Transactional support for inter-task co-ordination within long-lived distributed applications
Santosh K. Shrivastava and Stuart M. Wheater
Department of Computing Science, Newcastle University,
Newcastle upon Tyne, NE1 7RU, England.
We consider applications in the Internet/Web environment. The types of applications we have in mind are to do with the automation of so called 'business processes' of organizations that are increasingly using the Internet for their day to day functioning. The domain of electronic commerce is a good example: here automation of business processes would include system support to help consumer-to-business as well as business-to-business interactions for buying and selling of goods. Unfortunately, the Internet frequently suffers from failures which can affect both the performance and integrity of applications run over it.

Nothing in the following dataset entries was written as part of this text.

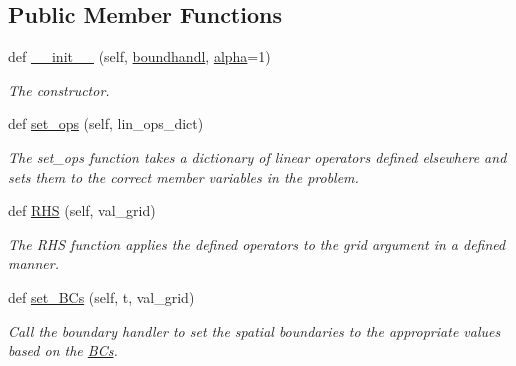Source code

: \subsection*{Public Member Functions}
\begin{DoxyCompactItemize}
\item 
def \hyperlink{classMain__PDE__Repo_1_1src_1_1conduct__heat__eqn_1_1ConductHeatEqn_a633aec4538eca3787158fad099fc325e}{\+\_\+\+\_\+init\+\_\+\+\_\+} (self, \hyperlink{classMain__PDE__Repo_1_1src_1_1conduct__heat__eqn_1_1ConductHeatEqn_ad02498e5299e7a1d34f9f8ef1460fddd}{boundhandl}, \hyperlink{classMain__PDE__Repo_1_1src_1_1conduct__heat__eqn_1_1ConductHeatEqn_abd7a28d699a29f455f2be1c6a8620345}{alpha}=1)
\begin{DoxyCompactList}\small\item\em The constructor. \end{DoxyCompactList}\item 
def \hyperlink{classMain__PDE__Repo_1_1src_1_1conduct__heat__eqn_1_1ConductHeatEqn_a9733763f77bf263a466bb08effec78ab}{set\+\_\+ops} (self, lin\+\_\+ops\+\_\+dict)
\begin{DoxyCompactList}\small\item\em The set\+\_\+ops function takes a dictionary of linear operators defined elsewhere and sets them to the correct member variables in the problem. \end{DoxyCompactList}\item 
def \hyperlink{classMain__PDE__Repo_1_1src_1_1conduct__heat__eqn_1_1ConductHeatEqn_a5889ab024d0a42bf84a00c1c156a19a9}{R\+HS} (self, val\+\_\+grid)
\begin{DoxyCompactList}\small\item\em The R\+HS function applies the defined operators to the grid argument in a defined manner. \end{DoxyCompactList}\item 
def \hyperlink{classMain__PDE__Repo_1_1src_1_1conduct__heat__eqn_1_1ConductHeatEqn_ac8c71907fe7365902668c6785130c522}{set\+\_\+\+B\+Cs} (self, t, val\+\_\+grid)
\begin{DoxyCompactList}\small\item\em Call the boundary handler to set the spatial boundaries to the appropriate values based on the \hyperlink{namespaceMain__PDE__Repo_1_1src_1_1BCs}{B\+Cs}. \end{DoxyCompactList}\end{DoxyCompactItemize}
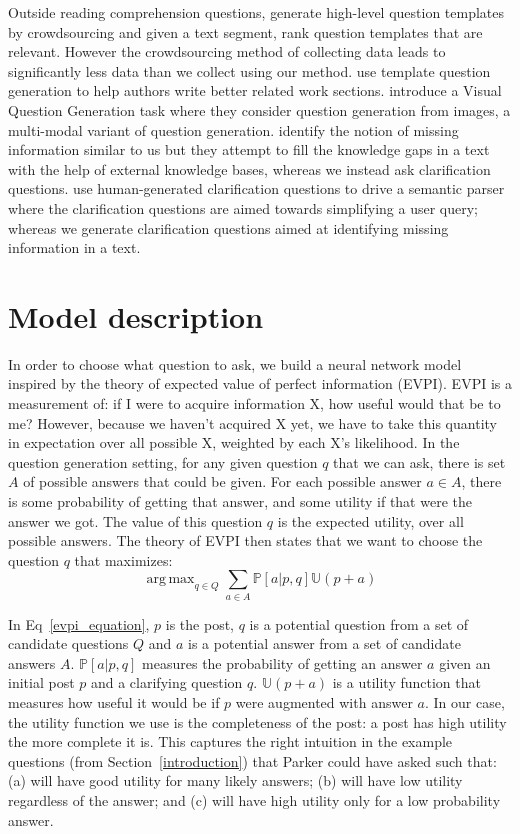 \documentclass[11pt]{report}
\DeclareMathOperator*{\argmax}{arg\,max}
\newcommand\newcite{\citet}	%
\newcommand{\U}{\mathbb{U}}
\begin{document}
Outside reading comprehension questions, \newcite{labutov2015deep} generate high-level question templates by crowdsourcing and given a text segment, rank question templates that are relevant. However the crowdsourcing method of collecting data leads to significantly less data than we collect using our method. \newcite{liu2010automatic} use template question generation to help authors write better related work sections. \newcite{mostafazadeh2016generating} introduce a Visual Question Generation task where they consider question generation from images, a multi-modal variant of question generation. 
\newcite{penas2010filling} identify the notion of missing information similar to us but they attempt to fill the knowledge gaps in a text with the help of external knowledge bases, whereas we instead ask clarification questions. \newcite{artzi2011bootstrapping} use human-generated clarification questions to drive a semantic parser where the clarification questions are aimed towards simplifying a user query; whereas we generate clarification questions aimed at  identifying missing information in a text. 

\section{Model description}\label{model}

In order to choose what question to ask, we build a neural network model inspired by the theory of expected value of perfect information (EVPI). EVPI is a measurement of: if I were to acquire information X, how useful would that be to me? However, because we haven't acquired X yet, we have to take this quantity in expectation over all possible X, weighted by each X's likelihood. In the question generation setting, for any given question $q$ that we can ask, there is set $A$ of possible answers that could be given. For each possible answer $a \in A$, there is some probability of getting that answer, and some utility if that were the answer we got. The value of this question $q$ is the expected utility, over all possible answers. The theory of EVPI then states that we want to choose the question $q$ that maximizes:
\begin{equation}\label{evpi_equation}
\argmax_{q \in Q} \sum_{a \in A} \mathbb{P}[a | p,q] \U(p+a)
\end{equation} 

In Eq~\ref{evpi_equation}, $p$ is the post, $q$ is a potential question from a set of candidate questions $Q$ and $a$ is a potential answer from a set of candidate answers $A$. $\mathbb{P}[a | p,q]$ measures the probability of getting an answer $a$ given an initial post $p$ and a clarifying question $q$. $\U(p+a)$ is a utility function that measures how useful it would be if $p$ were augmented with answer $a$. In our case, the utility function we use is the completeness of the post: a post has high utility the more complete it is. This captures the right intuition in the example questions (from Section~\ref{introduction}) that Parker could have asked such that: \textsf{\small (a)} will have good utility for many likely answers;
\textsf{\small (b)} will have low utility regardless of the answer; and
\textsf{\small (c)} will have high utility only for a low probability answer.
\end{document}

A number of factors need to be taken into account in order to make these applications fault-tolerant. First, most such applications are rarely built from scratch; rather they are constructed by composing them out of existing applications and protocols. It should therefore be possible to compose an application out of component applications in a uniform manner, irrespective of the languages in which the component applications have been written and the operating systems of the host platforms. Application composition however must take into account individual site autonomy and privacy requirements. Second, the resulting applications can be very complex in structure, containing many temporal and data-flow dependencies between their constituent applications. However, constituent applications must be scheduled to run respecting these dependencies, despite the possibility of intervening processor and network failures. Third, the execution of such an application may take a long time to complete, and may contain long periods of inactivity (minutes, hours, days, weeks etc.), often due to the constituent applications requiring user interactions. It should be possible therefore to reconfigure an application dynamically because, for example, machines may fail, services may be moved or withdrawn and user requirements may change. Fourth, facilities are required for examining the application’s execution history (e.g., to be able to settle disputes). So, a durable ‘audit trail’ recording the interactions between component applications needs to be maintained. Taken together, these are challenging requirements to meet!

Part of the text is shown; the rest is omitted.